▶ _Your goal_: Write out every entry exactly; the pictures do not belong in the copy.

▶ _Task data_:
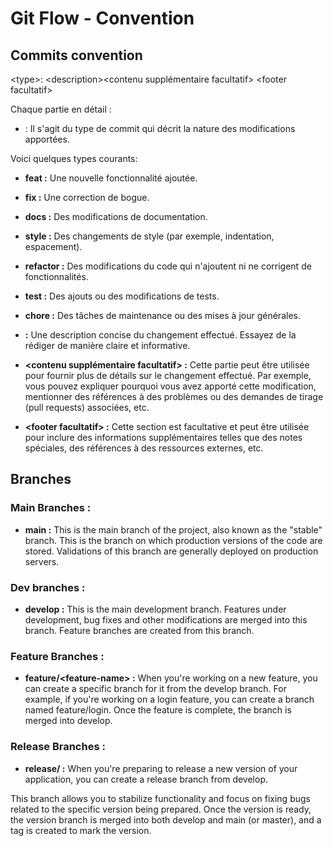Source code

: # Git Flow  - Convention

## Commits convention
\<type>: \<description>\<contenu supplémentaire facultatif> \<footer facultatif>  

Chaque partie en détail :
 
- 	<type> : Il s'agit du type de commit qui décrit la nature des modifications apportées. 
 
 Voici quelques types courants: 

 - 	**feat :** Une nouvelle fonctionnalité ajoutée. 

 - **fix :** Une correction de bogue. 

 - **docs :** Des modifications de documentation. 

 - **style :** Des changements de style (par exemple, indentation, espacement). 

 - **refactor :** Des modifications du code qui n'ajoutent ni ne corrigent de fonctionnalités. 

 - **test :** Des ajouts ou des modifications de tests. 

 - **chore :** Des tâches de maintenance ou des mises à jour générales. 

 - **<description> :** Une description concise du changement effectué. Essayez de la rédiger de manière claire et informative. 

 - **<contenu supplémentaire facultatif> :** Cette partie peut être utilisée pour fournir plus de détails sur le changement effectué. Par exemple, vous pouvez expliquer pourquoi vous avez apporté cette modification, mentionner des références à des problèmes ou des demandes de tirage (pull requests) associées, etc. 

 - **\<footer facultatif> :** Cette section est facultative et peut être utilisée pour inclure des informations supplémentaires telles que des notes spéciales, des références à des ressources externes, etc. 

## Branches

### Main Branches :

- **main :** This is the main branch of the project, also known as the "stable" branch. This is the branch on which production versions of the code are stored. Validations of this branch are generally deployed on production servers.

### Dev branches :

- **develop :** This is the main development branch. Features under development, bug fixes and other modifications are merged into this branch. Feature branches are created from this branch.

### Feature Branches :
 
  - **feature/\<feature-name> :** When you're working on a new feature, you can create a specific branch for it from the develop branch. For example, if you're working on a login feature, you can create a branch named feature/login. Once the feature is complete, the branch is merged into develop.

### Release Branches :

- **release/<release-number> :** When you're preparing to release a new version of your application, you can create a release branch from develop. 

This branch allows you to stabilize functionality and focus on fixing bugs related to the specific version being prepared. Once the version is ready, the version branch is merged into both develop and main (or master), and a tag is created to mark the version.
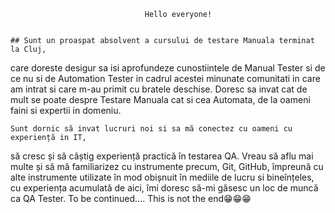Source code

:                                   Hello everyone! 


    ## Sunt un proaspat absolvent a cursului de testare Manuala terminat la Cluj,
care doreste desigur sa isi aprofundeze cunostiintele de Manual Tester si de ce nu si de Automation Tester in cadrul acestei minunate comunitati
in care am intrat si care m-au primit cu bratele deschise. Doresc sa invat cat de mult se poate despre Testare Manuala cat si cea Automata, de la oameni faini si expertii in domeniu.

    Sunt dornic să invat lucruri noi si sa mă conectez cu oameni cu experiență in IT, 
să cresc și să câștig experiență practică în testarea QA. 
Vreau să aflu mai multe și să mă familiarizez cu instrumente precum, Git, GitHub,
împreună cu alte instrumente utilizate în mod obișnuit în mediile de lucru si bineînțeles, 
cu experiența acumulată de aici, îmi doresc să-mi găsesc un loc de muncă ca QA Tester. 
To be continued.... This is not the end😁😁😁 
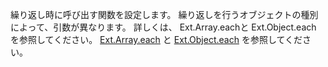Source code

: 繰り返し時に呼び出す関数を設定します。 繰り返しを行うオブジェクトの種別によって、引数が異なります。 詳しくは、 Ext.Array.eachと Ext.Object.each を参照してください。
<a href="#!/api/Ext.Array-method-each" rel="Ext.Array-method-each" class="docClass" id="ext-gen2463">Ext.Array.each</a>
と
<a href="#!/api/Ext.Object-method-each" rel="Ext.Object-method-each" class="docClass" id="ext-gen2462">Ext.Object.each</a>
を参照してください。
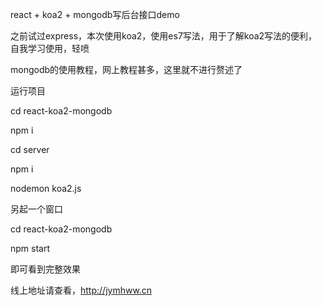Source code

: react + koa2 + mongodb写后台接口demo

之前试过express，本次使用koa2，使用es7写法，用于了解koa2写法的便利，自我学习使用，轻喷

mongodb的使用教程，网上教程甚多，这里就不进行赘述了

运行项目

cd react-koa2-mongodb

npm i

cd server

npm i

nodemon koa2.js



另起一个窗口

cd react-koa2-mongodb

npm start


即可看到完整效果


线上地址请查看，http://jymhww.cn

▶ _Answer to this task_:
Source code

: # Git Flow  - Convention

## Commits convention
\<type>: \<description>\<contenu supplémentaire facultatif> \<footer facultatif>  

Chaque partie en détail :
 
- 	<type> : Il s'agit du type de commit qui décrit la nature des modifications apportées. 
 
 Voici quelques types courants: 

 - 	**feat :** Une nouvelle fonctionnalité ajoutée. 

 - **fix :** Une correction de bogue. 

 - **docs :** Des modifications de documentation. 

 - **style :** Des changements de style (par exemple, indentation, espacement). 

 - **refactor :** Des modifications du code qui n'ajoutent ni ne corrigent de fonctionnalités. 

 - **test :** Des ajouts ou des modifications de tests. 

 - **chore :** Des tâches de maintenance ou des mises à jour générales. 

 - **<description> :** Une description concise du changement effectué. Essayez de la rédiger de manière claire et informative. 

 - **<contenu supplémentaire facultatif> :** Cette partie peut être utilisée pour fournir plus de détails sur le changement effectué. Par exemple, vous pouvez expliquer pourquoi vous avez apporté cette modification, mentionner des références à des problèmes ou des demandes de tirage (pull requests) associées, etc. 

 - **\<footer facultatif> :** Cette section est facultative et peut être utilisée pour inclure des informations supplémentaires telles que des notes spéciales, des références à des ressources externes, etc. 

## Branches

### Main Branches :

- **main :** This is the main branch of the project, also known as the "stable" branch. This is the branch on which production versions of the code are stored. Validations of this branch are generally deployed on production servers.

### Dev branches :

- **develop :** This is the main development branch. Features under development, bug fixes and other modifications are merged into this branch. Feature branches are created from this branch.

### Feature Branches :
 
  - **feature/\<feature-name> :** When you're working on a new feature, you can create a specific branch for it from the develop branch. For example, if you're working on a login feature, you can create a branch named feature/login. Once the feature is complete, the branch is merged into develop.

### Release Branches :

- **release/<release-number> :** When you're preparing to release a new version of your application, you can create a release branch from develop. 

This branch allows you to stabilize functionality and focus on fixing bugs related to the specific version being prepared. Once the version is ready, the version branch is merged into both develop and main (or master), and a tag is created to mark the version.
Source code

:                                   Hello everyone! 


    ## Sunt un proaspat absolvent a cursului de testare Manuala terminat la Cluj,
care doreste desigur sa isi aprofundeze cunostiintele de Manual Tester si de ce nu si de Automation Tester in cadrul acestei minunate comunitati
in care am intrat si care m-au primit cu bratele deschise. Doresc sa invat cat de mult se poate despre Testare Manuala cat si cea Automata, de la oameni faini si expertii in domeniu.

    Sunt dornic să invat lucruri noi si sa mă conectez cu oameni cu experiență in IT, 
să cresc și să câștig experiență practică în testarea QA. 
Vreau să aflu mai multe și să mă familiarizez cu instrumente precum, Git, GitHub,
împreună cu alte instrumente utilizate în mod obișnuit în mediile de lucru si bineînțeles, 
cu experiența acumulată de aici, îmi doresc să-mi găsesc un loc de muncă ca QA Tester. 
To be continued.... This is not the end😁😁😁 
Source code

: 繰り返し時に呼び出す関数を設定します。 繰り返しを行うオブジェクトの種別によって、引数が異なります。 詳しくは、 Ext.Array.eachと Ext.Object.each を参照してください。
<a href="#!/api/Ext.Array-method-each" rel="Ext.Array-method-each" class="docClass" id="ext-gen2463">Ext.Array.each</a>
と
<a href="#!/api/Ext.Object-method-each" rel="Ext.Object-method-each" class="docClass" id="ext-gen2462">Ext.Object.each</a>
を参照してください。
Source code

: react + koa2 + mongodb写后台接口demo

之前试过express，本次使用koa2，使用es7写法，用于了解koa2写法的便利，自我学习使用，轻喷

mongodb的使用教程，网上教程甚多，这里就不进行赘述了

运行项目

cd react-koa2-mongodb

npm i

cd server

npm i

nodemon koa2.js



另起一个窗口

cd react-koa2-mongodb

npm start


即可看到完整效果


线上地址请查看，http://jymhww.cn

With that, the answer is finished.